YOUR TASK: Locate each line below that includes "Both" and reproduce it.

★ ★ ★ ★

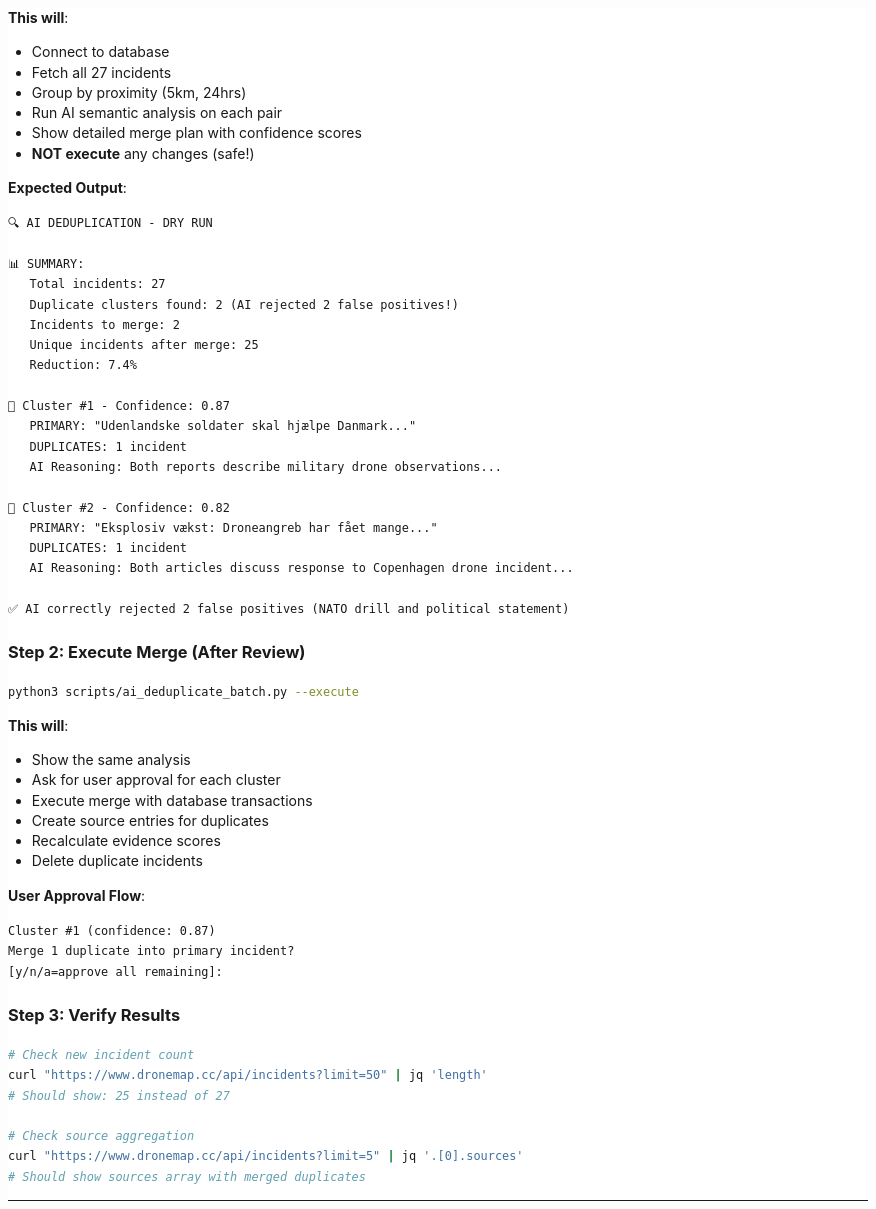 **This will**:
- Connect to database
- Fetch all 27 incidents
- Group by proximity (5km, 24hrs)
- Run AI semantic analysis on each pair
- Show detailed merge plan with confidence scores
- **NOT execute** any changes (safe!)

**Expected Output**:
```
🔍 AI DEDUPLICATION - DRY RUN

📊 SUMMARY:
   Total incidents: 27
   Duplicate clusters found: 2 (AI rejected 2 false positives!)
   Incidents to merge: 2
   Unique incidents after merge: 25
   Reduction: 7.4%

🎯 Cluster #1 - Confidence: 0.87
   PRIMARY: "Udenlandske soldater skal hjælpe Danmark..."
   DUPLICATES: 1 incident
   AI Reasoning: Both reports describe military drone observations...

🎯 Cluster #2 - Confidence: 0.82
   PRIMARY: "Eksplosiv vækst: Droneangreb har fået mange..."
   DUPLICATES: 1 incident
   AI Reasoning: Both articles discuss response to Copenhagen drone incident...

✅ AI correctly rejected 2 false positives (NATO drill and political statement)
```

### Step 2: Execute Merge (After Review)
```bash
python3 scripts/ai_deduplicate_batch.py --execute
```

**This will**:
- Show the same analysis
- Ask for user approval for each cluster
- Execute merge with database transactions
- Create source entries for duplicates
- Recalculate evidence scores
- Delete duplicate incidents

**User Approval Flow**:
```
Cluster #1 (confidence: 0.87)
Merge 1 duplicate into primary incident?
[y/n/a=approve all remaining]:
```

### Step 3: Verify Results
```bash
# Check new incident count
curl "https://www.dronemap.cc/api/incidents?limit=50" | jq 'length'
# Should show: 25 instead of 27

# Check source aggregation
curl "https://www.dronemap.cc/api/incidents?limit=5" | jq '.[0].sources'
# Should show sources array with merged duplicates
```

---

★ ★ ★ ★

RESULT OF THE EXERCISE:
   AI Reasoning: Both reports describe military drone observations...
   AI Reasoning: Both articles discuss response to Copenhagen drone incident...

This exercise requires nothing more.